Monday, Mar. 17, 1958
In Business
Just after sunset one night last week, a flight of U.S. Air Force B-47 jet bombers streaked across the purple Guadarrama Mountains and slid onto Western Europe's longest runway, the new 13,400-ft. strip of the U.S. Strategic Air Commands Torrejon Air Base, 13 miles northeast of Madrid. Looking down on the serried ranks of bombers on the once-empty apron, a U.S. control-tower operator crowed: "Man, are we ever in business!"
After four years of construction, U.S. bases in Spain are 80% completed. The network: three full-fledged SAC bases (at Torrejon, Zaragoza, Moron), completing a chain that stretches 1,200 miles from England to Morocco; a supply base at San Pablo, near Seville; a big sea and air base at Rota, commanding the Atlantic side of the Strait of Gibraltar; a 485-mile underground fuel pipeline linking the bases. Total cost of the bases when completed: $340 million.

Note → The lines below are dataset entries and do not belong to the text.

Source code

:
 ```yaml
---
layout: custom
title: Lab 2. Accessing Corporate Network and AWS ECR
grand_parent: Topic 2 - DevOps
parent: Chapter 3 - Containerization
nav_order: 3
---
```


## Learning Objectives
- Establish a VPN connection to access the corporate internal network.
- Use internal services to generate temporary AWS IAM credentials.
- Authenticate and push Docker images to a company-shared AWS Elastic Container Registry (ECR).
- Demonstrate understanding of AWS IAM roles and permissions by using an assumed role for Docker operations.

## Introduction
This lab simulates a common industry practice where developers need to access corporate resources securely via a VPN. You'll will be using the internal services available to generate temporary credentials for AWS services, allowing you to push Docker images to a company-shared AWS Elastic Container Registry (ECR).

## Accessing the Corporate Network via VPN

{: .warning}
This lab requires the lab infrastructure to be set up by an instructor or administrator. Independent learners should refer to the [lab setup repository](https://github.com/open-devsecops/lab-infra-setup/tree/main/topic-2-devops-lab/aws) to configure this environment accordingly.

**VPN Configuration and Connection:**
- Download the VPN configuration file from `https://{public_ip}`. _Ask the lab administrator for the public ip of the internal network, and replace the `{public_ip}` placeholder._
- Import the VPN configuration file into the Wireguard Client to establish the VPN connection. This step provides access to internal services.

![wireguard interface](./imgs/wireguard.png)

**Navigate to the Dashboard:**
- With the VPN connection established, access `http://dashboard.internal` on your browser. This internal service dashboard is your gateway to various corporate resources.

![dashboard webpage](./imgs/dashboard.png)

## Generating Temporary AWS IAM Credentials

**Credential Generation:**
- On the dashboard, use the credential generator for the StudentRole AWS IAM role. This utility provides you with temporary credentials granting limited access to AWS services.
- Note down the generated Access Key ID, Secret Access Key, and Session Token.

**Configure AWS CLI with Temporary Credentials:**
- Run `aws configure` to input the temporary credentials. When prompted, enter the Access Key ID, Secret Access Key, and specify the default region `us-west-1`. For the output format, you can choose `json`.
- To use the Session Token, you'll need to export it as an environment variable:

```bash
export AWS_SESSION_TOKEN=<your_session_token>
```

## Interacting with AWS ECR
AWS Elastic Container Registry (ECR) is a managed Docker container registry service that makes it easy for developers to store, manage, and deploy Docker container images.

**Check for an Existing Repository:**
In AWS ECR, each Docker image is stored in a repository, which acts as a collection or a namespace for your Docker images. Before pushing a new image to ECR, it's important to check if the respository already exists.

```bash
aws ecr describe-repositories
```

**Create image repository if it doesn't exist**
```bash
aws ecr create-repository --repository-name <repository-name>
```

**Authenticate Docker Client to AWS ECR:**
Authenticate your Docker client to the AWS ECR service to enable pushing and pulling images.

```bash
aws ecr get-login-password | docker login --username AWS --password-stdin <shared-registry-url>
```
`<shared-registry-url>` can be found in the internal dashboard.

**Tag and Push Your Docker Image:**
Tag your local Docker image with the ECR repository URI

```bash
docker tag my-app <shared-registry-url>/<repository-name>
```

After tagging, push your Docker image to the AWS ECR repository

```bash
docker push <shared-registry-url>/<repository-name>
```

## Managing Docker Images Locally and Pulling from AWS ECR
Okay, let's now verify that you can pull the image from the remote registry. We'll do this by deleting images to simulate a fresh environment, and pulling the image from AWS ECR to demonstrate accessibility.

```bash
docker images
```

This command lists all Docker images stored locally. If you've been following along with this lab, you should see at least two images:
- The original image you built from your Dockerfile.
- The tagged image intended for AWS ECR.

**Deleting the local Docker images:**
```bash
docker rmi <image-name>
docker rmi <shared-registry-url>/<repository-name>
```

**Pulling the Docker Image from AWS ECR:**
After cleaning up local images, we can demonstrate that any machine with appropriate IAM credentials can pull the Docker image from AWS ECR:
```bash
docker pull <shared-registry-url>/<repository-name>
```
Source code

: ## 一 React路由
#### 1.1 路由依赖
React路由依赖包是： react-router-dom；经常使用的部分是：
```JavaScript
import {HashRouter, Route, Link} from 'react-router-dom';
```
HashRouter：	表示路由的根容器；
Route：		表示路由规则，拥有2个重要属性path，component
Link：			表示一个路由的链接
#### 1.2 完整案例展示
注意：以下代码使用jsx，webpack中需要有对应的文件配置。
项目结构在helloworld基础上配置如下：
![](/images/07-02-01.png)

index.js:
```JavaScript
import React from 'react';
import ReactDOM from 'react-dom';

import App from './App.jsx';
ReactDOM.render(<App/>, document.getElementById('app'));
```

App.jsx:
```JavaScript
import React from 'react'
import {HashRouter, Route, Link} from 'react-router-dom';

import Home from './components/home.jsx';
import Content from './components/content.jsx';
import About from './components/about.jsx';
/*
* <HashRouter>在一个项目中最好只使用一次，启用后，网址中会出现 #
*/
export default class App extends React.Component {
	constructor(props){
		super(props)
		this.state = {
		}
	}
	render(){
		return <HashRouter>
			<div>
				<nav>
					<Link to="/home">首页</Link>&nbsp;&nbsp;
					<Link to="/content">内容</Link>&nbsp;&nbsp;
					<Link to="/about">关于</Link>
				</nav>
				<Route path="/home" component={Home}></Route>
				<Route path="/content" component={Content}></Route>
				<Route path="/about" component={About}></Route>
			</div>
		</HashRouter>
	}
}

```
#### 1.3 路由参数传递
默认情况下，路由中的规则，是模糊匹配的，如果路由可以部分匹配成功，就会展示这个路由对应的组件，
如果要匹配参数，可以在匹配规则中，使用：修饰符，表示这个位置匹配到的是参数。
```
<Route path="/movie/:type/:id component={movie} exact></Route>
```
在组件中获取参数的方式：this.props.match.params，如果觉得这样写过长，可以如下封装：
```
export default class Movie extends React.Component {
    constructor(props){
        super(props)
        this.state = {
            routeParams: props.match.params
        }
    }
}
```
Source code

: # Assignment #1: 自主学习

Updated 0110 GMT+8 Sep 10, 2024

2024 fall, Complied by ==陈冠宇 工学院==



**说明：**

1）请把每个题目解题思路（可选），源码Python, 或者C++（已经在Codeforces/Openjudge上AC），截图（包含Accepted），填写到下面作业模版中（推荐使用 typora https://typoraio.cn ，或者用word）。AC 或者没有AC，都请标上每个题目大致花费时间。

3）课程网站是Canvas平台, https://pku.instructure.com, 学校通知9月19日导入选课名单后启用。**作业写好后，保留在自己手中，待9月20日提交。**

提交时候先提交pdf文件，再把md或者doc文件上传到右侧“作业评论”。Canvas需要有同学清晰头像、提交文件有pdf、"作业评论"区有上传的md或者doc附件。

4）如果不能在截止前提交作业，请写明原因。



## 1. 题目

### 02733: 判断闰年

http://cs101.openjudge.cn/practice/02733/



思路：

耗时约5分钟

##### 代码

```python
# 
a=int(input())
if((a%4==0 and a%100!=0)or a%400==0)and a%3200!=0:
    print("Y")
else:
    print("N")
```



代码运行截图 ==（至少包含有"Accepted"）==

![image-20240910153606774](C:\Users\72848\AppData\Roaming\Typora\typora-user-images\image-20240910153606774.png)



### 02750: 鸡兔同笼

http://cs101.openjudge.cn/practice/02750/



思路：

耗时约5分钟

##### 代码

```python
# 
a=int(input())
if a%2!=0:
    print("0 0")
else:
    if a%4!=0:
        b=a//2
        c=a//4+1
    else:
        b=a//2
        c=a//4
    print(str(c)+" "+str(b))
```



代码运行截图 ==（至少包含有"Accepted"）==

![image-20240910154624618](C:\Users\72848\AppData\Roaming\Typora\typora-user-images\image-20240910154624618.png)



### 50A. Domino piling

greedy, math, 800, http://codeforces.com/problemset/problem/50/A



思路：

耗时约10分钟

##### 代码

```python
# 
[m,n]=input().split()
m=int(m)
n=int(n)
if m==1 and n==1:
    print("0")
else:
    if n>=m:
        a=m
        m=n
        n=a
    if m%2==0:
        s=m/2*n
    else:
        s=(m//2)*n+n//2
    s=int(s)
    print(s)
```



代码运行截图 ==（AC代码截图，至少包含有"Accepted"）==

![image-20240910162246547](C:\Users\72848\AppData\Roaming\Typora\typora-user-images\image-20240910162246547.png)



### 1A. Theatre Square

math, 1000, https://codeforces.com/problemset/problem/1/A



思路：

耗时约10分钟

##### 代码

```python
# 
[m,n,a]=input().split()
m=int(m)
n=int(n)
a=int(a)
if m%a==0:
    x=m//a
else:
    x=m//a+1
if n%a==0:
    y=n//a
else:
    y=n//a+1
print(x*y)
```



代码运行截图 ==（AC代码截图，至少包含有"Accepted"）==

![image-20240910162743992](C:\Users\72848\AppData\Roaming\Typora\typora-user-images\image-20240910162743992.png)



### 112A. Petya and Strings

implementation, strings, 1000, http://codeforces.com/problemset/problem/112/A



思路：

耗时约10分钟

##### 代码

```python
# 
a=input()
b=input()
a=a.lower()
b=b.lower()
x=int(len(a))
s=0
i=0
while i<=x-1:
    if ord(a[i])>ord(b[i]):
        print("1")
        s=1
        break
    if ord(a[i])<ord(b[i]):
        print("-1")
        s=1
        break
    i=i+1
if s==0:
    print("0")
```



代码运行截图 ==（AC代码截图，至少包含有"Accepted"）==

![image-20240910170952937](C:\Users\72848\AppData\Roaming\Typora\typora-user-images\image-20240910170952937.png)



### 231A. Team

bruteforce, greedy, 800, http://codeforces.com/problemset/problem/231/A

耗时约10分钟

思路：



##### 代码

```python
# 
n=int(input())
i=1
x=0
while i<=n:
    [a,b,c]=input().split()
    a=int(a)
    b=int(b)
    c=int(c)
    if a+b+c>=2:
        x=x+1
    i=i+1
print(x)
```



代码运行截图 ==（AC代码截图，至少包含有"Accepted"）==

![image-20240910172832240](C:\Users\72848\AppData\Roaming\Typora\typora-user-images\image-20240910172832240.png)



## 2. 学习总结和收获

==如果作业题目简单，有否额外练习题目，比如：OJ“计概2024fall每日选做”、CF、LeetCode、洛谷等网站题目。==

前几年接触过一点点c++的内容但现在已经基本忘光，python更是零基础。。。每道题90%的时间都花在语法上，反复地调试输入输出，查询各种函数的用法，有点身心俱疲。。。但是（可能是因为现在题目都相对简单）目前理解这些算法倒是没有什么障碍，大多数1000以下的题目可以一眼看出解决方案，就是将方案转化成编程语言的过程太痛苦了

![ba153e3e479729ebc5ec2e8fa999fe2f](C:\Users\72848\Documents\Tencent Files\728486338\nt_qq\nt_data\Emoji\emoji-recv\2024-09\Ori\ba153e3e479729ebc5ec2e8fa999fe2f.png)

In return for the right to establish its bases on Spain's strategic soil, the U.S. has so far given Franco $650 million in military assistance and defense support, another $264 million in economic aid that has helped build dams, factories, highways and housing. Critics have objected that the U.S. has thus bolstered Franco's position over the Spanish people. Franco retorts that Spain is the most staunchly anti-Communist of all the U.S.'s allies, has asked U.S. military experts to make a special study of Spain's "increased vulnerability" on the ground that U.S. bases have made his country a "frontline" target of Soviet long-range missiles. Spain is the only nation in Western Europe now receiving direct grants of economic aid from the U.S. But Franco argues that Spain received no help under the Marshall Plan, is asking for enough additional money to help raise the Spanish economy to the level of the rest of Western Europe.